SUPPLIED DATA ::
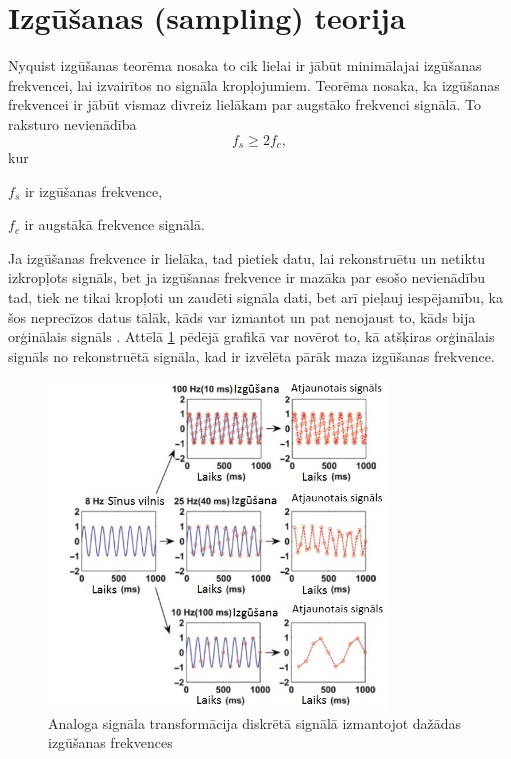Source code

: \documentclass[12pt,paper=A4]{report}
\begin{document}
\section{Izgūšanas (sampling) teorija}

Nyquist izgūšanas teorēma nosaka to cik lielai ir jābūt minimālajai izgūšanas frekvencei, lai izvairītos no signāla kropļojumiem. Teorēma nosaka, ka izgūšanas frekvencei ir jābūt vismaz divreiz lielākam par augstāko frekvenci signālā. To raksturo nevienādība 
\begin{equation}
f_s\geq  2f_c,
\end{equation}
kur 

$f_s$ ir izgūšanas frekvence,

$f_c$ ir augstākā frekvence signālā.

Ja izgūšanas frekvence ir lielāka, tad pietiek datu, lai rekonstruētu un netiktu izkropļots signāls, bet ja izgūšanas frekvence ir mazāka par esošo nevienādību tad, tiek ne tikai kropļoti un zaudēti signāla dati, bet arī pieļauj iespējamību, ka šos neprecīzos datus tālāk, kāds var izmantot un pat nenojaust to, kāds bija orģinālais signāls \cite{http://redwood.berkeley.edu/bruno/npb261/aliasing.pdf}. Attēlā \ref{sampling} pēdējā grafikā var novērot to, kā atšķiras orģinālais signāls no rekonstruētā signāla, kad ir izvēlēta pārāk maza izgūšanas frekvence. 

\begin{figure}[H] \centering
\includegraphics[width=0.80\textwidth]{sample} 
\caption{Analoga signāla transformācija diskrētā signālā izmantojot dažādas izgūšanas frekvences \cite{AnalogandDigitalSignal}}  \label{sampling} 
\end{figure}
\end{document}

GOAL OF THE EXERCISE ::
Reproduce, exactly as they stand in the data above, the lines from the one that holds "Nyquist izgūšanas teorēma" to the one that holds "augstākā frekvence signālā.", inclusive.

OUTPUT OF THE EXERCISE ::
Nyquist izgūšanas teorēma nosaka to cik lielai ir jābūt minimālajai izgūšanas frekvencei, lai izvairītos no signāla kropļojumiem. Teorēma nosaka, ka izgūšanas frekvencei ir jābūt vismaz divreiz lielākam par augstāko frekvenci signālā. To raksturo nevienādība 
\begin{equation}
f_s\geq  2f_c,
\end{equation}
kur 

$f_s$ ir izgūšanas frekvence,

$f_c$ ir augstākā frekvence signālā.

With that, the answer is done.